> Task instructions
Lines in which "publishers" appears should be pulled from the data below.
▼▼▼
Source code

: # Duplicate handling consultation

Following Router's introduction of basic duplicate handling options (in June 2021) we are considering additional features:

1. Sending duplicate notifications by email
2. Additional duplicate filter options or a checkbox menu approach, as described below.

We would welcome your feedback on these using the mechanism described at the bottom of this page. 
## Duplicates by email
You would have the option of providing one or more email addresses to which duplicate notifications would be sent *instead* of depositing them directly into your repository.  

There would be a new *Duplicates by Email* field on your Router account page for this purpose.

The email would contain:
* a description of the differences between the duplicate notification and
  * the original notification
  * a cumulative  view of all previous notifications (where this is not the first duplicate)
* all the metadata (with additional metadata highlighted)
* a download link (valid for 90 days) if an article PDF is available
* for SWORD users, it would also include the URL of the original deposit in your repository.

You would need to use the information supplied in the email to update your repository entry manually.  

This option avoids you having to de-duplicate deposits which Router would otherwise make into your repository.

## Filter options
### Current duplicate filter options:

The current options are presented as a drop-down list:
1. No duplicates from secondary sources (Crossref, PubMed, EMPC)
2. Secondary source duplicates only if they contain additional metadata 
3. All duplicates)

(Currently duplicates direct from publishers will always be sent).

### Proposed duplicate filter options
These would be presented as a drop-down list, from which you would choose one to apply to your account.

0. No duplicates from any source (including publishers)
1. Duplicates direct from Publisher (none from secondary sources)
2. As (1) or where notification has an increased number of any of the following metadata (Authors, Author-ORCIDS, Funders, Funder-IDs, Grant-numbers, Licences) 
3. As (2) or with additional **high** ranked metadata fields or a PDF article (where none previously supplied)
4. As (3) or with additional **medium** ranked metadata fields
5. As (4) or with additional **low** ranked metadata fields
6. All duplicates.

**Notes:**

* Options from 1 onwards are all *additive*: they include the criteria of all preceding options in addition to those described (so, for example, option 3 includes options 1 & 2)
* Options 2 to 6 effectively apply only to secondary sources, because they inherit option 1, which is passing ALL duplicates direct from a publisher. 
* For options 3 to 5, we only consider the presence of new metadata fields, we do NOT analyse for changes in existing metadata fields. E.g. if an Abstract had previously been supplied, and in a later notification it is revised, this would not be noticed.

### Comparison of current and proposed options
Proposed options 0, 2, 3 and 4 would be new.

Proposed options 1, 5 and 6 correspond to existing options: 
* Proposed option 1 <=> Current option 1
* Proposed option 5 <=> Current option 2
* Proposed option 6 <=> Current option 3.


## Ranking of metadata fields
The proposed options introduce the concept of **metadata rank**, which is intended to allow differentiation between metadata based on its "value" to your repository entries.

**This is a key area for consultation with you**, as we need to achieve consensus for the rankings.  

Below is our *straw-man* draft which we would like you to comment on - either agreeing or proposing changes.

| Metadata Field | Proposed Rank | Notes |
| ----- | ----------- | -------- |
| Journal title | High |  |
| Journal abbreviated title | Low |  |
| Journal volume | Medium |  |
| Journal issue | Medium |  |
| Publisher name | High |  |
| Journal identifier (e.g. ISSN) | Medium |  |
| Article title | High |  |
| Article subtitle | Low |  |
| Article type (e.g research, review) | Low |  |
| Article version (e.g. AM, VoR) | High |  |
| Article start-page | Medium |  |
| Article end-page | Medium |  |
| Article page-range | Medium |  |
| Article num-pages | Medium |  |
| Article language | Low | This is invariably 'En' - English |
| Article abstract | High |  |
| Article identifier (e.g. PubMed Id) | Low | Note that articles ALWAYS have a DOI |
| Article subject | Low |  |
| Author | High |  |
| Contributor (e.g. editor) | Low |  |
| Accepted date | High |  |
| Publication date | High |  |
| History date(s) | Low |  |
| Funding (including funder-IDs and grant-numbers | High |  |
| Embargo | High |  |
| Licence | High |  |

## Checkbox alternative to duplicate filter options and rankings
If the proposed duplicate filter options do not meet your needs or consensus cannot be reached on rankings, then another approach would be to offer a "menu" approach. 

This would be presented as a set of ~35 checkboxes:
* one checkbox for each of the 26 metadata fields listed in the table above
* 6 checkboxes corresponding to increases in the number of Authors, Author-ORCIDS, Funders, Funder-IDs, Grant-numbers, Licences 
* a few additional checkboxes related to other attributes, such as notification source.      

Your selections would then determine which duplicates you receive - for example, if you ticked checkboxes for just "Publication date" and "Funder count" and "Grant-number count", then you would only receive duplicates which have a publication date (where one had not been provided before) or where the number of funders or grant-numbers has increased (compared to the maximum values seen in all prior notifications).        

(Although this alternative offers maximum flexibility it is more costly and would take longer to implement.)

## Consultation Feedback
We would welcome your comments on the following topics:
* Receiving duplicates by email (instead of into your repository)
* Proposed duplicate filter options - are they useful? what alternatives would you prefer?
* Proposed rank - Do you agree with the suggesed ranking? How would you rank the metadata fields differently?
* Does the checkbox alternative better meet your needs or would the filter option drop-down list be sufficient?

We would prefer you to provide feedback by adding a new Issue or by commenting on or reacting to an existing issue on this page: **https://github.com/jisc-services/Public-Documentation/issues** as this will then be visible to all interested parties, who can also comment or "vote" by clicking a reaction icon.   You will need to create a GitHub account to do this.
▲▲▲
> Completed task
(Currently duplicates direct from publishers will always be sent).
0. No duplicates from any source (including publishers)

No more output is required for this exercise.